L’arrivo. “Siamo scesi dal traghetto mentre tutto era appena successo, siamo sbarcati e ci hanno mandato in senso obbligato verso il cimitero, in direzione contraria alle Ramblas, per farci prendere la bretella che costeggia il litorale verso sud. Per fortuna non l’abbiamo presa, quando abbiamo visto le 4 corsie completamente bloccate, e abbiamo invece proseguito verso Montjuïc, per andare verso la Granvia. Dopo abbiamo saputo che dentro i tunnel della circonvallazione nord le macchine sono state bloccate fino a 9 ore inalando i gas di scarico, e  alcuni volontari facevano arrivare acqua dove c’erano bambini e anziani”.

Le Ramblas transennate e sorvegliate dai furgoni della Polizia con i lampeggianti accesi: questo quanto trovato da Amanda e dal marito al loro arrivo.
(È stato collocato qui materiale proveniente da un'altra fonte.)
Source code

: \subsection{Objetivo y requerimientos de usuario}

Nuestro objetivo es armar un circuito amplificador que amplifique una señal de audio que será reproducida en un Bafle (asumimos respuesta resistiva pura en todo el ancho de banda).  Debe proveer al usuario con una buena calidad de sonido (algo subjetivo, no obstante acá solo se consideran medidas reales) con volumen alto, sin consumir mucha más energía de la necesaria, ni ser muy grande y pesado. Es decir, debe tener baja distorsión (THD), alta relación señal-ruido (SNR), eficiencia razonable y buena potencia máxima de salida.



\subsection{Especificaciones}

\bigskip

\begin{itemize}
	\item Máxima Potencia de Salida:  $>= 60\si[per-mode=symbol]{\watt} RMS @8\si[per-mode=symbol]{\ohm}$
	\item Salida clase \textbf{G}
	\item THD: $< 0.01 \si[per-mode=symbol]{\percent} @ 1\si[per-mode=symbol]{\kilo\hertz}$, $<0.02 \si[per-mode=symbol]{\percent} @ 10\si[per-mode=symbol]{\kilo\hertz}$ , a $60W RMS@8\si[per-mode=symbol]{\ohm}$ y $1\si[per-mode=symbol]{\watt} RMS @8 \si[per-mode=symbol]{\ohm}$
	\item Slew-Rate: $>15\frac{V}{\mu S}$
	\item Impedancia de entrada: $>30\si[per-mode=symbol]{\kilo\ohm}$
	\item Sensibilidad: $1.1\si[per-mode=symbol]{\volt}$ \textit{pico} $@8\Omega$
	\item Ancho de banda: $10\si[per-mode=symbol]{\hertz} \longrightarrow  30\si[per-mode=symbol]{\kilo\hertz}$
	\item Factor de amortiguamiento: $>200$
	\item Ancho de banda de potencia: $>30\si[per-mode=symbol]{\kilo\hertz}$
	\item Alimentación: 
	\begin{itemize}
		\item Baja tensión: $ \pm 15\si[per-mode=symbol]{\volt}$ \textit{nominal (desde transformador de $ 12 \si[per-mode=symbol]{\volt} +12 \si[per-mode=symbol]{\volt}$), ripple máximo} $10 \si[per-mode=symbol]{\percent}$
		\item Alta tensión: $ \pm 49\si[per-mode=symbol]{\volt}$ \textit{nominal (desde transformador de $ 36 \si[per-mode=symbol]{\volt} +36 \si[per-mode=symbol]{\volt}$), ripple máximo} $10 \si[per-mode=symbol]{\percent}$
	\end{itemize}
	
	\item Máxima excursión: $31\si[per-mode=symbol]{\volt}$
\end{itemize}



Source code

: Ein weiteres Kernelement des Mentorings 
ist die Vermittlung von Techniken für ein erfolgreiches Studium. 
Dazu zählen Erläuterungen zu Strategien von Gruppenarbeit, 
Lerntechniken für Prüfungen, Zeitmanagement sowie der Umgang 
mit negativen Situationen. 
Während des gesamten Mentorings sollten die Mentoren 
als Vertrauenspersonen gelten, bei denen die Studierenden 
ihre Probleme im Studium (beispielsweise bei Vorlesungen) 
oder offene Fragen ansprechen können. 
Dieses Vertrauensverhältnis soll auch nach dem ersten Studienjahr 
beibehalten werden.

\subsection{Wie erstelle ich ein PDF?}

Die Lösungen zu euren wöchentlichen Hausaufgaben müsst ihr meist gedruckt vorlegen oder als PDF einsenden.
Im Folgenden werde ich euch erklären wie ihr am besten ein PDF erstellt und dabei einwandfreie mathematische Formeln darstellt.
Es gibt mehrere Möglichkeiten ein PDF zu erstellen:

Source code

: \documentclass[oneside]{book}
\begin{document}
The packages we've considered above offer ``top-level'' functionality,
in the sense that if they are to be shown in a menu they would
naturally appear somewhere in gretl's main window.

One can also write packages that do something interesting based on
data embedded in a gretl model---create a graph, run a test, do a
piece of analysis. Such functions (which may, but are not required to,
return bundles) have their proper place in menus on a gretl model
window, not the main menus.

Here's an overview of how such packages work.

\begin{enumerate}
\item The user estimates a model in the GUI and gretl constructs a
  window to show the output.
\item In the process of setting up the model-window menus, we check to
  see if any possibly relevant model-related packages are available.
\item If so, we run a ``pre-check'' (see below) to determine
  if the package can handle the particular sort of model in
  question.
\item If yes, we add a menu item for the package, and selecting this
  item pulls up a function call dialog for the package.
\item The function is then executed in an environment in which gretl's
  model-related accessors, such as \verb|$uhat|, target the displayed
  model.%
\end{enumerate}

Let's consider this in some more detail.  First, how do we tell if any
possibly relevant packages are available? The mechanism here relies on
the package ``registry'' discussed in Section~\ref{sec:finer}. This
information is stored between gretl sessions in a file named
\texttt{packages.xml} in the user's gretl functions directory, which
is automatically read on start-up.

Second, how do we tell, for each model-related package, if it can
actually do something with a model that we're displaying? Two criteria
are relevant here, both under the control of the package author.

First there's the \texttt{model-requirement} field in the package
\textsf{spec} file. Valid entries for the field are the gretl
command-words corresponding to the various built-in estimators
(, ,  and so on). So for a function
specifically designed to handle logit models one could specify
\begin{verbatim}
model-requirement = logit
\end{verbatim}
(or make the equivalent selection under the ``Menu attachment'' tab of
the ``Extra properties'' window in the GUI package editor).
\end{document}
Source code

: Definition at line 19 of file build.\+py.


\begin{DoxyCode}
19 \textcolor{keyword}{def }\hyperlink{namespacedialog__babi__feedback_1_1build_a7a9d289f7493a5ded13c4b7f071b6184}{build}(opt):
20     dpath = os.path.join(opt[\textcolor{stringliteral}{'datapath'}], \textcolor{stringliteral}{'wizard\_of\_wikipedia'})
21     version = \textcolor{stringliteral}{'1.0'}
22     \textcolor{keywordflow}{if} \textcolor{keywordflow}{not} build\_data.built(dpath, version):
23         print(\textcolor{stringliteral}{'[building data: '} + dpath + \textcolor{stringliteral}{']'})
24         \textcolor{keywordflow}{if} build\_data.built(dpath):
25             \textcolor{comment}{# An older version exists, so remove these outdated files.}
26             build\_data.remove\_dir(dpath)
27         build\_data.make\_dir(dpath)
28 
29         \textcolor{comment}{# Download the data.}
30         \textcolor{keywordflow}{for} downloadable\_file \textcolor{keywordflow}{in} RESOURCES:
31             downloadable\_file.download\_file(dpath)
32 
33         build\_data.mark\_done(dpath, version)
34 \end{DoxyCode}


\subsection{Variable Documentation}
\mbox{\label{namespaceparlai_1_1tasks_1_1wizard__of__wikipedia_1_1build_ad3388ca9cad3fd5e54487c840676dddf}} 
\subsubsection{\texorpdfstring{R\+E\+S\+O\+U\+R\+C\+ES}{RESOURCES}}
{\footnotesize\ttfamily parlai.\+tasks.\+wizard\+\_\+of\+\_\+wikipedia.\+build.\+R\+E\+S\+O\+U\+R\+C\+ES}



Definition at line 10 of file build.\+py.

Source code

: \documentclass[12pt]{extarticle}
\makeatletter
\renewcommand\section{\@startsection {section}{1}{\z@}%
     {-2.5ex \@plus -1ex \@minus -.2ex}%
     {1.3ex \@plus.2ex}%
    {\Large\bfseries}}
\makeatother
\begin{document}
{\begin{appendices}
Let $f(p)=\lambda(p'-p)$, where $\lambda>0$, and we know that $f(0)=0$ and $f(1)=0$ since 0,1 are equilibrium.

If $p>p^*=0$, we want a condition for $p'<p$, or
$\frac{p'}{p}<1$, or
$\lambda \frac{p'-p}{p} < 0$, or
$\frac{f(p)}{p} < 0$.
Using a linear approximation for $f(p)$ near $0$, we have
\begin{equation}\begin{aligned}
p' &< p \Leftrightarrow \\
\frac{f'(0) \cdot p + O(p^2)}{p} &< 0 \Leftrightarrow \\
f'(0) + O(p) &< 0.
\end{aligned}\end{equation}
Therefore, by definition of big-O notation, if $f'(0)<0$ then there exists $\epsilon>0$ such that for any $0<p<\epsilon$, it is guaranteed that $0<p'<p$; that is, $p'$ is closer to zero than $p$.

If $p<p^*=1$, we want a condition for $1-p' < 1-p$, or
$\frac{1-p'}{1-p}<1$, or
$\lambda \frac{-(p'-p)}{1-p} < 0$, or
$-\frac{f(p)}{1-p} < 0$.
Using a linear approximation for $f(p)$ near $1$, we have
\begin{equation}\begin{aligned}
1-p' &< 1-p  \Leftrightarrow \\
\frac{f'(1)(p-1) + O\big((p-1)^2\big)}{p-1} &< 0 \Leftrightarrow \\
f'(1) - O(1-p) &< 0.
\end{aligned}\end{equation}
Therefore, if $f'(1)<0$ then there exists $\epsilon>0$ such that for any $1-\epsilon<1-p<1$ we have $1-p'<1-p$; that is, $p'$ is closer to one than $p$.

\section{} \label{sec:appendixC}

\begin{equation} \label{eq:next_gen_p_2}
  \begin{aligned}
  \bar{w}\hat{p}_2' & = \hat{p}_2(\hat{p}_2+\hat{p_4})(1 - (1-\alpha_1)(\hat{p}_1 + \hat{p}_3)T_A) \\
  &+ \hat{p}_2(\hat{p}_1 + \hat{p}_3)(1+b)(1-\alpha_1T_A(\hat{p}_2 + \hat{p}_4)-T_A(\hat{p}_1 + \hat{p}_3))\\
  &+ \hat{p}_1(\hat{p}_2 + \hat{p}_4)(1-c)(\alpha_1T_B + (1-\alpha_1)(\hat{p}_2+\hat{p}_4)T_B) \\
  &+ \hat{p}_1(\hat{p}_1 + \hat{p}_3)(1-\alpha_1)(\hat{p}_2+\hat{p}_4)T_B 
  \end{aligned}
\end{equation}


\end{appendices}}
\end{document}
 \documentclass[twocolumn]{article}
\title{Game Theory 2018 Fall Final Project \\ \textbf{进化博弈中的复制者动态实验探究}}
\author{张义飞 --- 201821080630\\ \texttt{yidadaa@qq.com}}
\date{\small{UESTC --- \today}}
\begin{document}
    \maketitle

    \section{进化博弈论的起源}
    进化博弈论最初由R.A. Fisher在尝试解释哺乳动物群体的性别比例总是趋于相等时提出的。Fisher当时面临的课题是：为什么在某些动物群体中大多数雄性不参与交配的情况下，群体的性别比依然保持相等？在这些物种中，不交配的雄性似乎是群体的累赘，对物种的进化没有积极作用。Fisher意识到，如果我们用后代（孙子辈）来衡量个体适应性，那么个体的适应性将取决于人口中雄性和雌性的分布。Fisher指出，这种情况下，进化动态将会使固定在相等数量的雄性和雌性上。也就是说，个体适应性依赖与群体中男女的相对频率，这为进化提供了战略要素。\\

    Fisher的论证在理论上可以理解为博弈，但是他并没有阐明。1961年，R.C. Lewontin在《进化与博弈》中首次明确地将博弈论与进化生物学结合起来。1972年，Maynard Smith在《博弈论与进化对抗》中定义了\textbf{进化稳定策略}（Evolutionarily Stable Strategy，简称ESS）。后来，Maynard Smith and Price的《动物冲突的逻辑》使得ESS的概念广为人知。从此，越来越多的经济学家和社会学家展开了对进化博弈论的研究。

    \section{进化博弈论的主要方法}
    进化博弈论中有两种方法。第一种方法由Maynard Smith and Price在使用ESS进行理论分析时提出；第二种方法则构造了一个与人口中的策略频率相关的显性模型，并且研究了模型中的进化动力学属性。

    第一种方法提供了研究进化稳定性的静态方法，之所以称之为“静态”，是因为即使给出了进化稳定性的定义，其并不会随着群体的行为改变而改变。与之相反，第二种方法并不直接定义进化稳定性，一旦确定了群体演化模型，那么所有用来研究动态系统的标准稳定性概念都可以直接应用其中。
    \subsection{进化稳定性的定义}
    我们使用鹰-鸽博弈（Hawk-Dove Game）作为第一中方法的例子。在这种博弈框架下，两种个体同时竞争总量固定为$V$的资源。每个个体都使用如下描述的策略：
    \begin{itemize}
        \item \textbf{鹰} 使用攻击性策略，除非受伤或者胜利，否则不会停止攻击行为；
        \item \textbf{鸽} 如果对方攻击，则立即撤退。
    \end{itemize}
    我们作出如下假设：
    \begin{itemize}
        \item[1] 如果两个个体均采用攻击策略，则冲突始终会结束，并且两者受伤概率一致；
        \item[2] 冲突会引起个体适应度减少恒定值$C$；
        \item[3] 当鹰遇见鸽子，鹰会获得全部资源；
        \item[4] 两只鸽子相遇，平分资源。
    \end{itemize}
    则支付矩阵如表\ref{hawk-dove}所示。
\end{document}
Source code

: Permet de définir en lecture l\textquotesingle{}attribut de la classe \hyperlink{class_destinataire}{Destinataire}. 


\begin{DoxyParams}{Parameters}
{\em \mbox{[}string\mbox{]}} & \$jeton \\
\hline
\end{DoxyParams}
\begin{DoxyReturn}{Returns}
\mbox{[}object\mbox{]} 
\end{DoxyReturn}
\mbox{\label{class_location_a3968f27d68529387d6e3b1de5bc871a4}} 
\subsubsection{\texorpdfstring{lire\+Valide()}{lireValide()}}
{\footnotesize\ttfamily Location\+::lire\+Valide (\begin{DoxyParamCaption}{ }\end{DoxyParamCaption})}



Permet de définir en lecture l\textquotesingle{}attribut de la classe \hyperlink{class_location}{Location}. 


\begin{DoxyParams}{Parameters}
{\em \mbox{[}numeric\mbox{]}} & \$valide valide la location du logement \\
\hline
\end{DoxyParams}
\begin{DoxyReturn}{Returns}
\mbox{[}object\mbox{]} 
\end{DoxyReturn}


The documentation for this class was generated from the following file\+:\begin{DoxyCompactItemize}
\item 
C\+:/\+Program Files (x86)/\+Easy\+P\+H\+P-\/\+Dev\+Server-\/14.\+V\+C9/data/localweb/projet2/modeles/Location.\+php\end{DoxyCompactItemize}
“I turisti sedevano qua e là a terra, zaini e borse con loro e l’espressione desolata. “Non ci siamo fermati e all’uscita nord siamo stati bloccati ore e ore per un controllo che ci costringeva a passare di uno  in uno davanti alla Polizia. La gente non si è mai spazientita e ha sopportato ore e ore di fila: non abbiamo sentito un solo clacson suonare”.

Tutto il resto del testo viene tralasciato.